Software container system for Android
Waydroid is a container-based compatibility layer that enables Android to run in a containerized environment on non-Android Linux-based operating systems. By using Linux namespaces, Waydroid keeps Android isolated but allows it to access the host system's hardware. Built on a customized version of LineageOS, it enables Android applications to function alongside desktop Linux applications on conventional desktop and laptop personal computers and other non-Android Linux-based mobile devices.

== Overview ==

Waydroid utilizes Linux namespaces and a system image based on LineageOS. The software requires use of the Wayland display protocol, although it can run under X11 via a Wayland compositor like Cage or Weston.
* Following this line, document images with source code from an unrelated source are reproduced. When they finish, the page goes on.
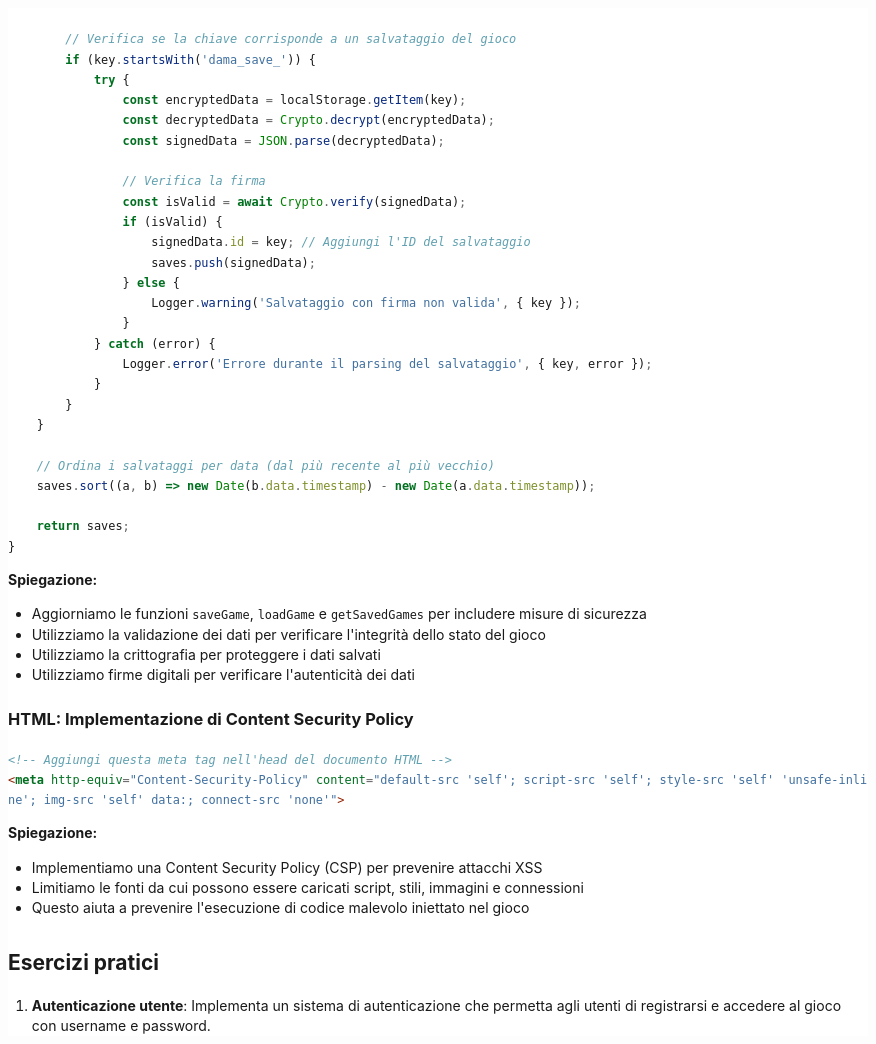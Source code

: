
 ```javascript
        
        // Verifica se la chiave corrisponde a un salvataggio del gioco
        if (key.startsWith('dama_save_')) {
            try {
                const encryptedData = localStorage.getItem(key);
                const decryptedData = Crypto.decrypt(encryptedData);
                const signedData = JSON.parse(decryptedData);
                
                // Verifica la firma
                const isValid = await Crypto.verify(signedData);
                if (isValid) {
                    signedData.id = key; // Aggiungi l'ID del salvataggio
                    saves.push(signedData);
                } else {
                    Logger.warning('Salvataggio con firma non valida', { key });
                }
            } catch (error) {
                Logger.error('Errore durante il parsing del salvataggio', { key, error });
            }
        }
    }
    
    // Ordina i salvataggi per data (dal più recente al più vecchio)
    saves.sort((a, b) => new Date(b.data.timestamp) - new Date(a.data.timestamp));
    
    return saves;
}
```

**Spiegazione:**
- Aggiorniamo le funzioni `saveGame`, `loadGame` e `getSavedGames` per includere misure di sicurezza
- Utilizziamo la validazione dei dati per verificare l'integrità dello stato del gioco
- Utilizziamo la crittografia per proteggere i dati salvati
- Utilizziamo firme digitali per verificare l'autenticità dei dati

### HTML: Implementazione di Content Security Policy

```html
<!-- Aggiungi questa meta tag nell'head del documento HTML -->
<meta http-equiv="Content-Security-Policy" content="default-src 'self'; script-src 'self'; style-src 'self' 'unsafe-inline'; img-src 'self' data:; connect-src 'none'">
```

**Spiegazione:**
- Implementiamo una Content Security Policy (CSP) per prevenire attacchi XSS
- Limitiamo le fonti da cui possono essere caricati script, stili, immagini e connessioni
- Questo aiuta a prevenire l'esecuzione di codice malevolo iniettato nel gioco

## Esercizi pratici

1. **Autenticazione utente**: Implementa un sistema di autenticazione che permetta agli utenti di registrarsi e accedere al gioco con username e password.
Waydroid does not include a processor emulation layer, meaning it can only run software that was compiled for the CPU architecture of the host device.

Waydroid was created to facilitate the use of Android apps on Linux-based platforms. It is based on ideas from previous projects, such as Anbox, which also aimed to run Android using containerization techniques. Although primarily developed for Halium-based Linux phones, Waydroid is compatible with any device using a Linux kernel.

== Forks ==
In 2024, it was reported that Valve Corporation had been using Waydroid as part of a future Steam component similar to its Proton layer for Windows games, running on 64-bit ARM architecture. The following year, Valve unveiled its new SteamOS-based virtual reality headset Steam Frame, which includes an Android runtime environment to target VR software developed for headsets such as Meta Quest. The layer was later revealed to be named "Lepton".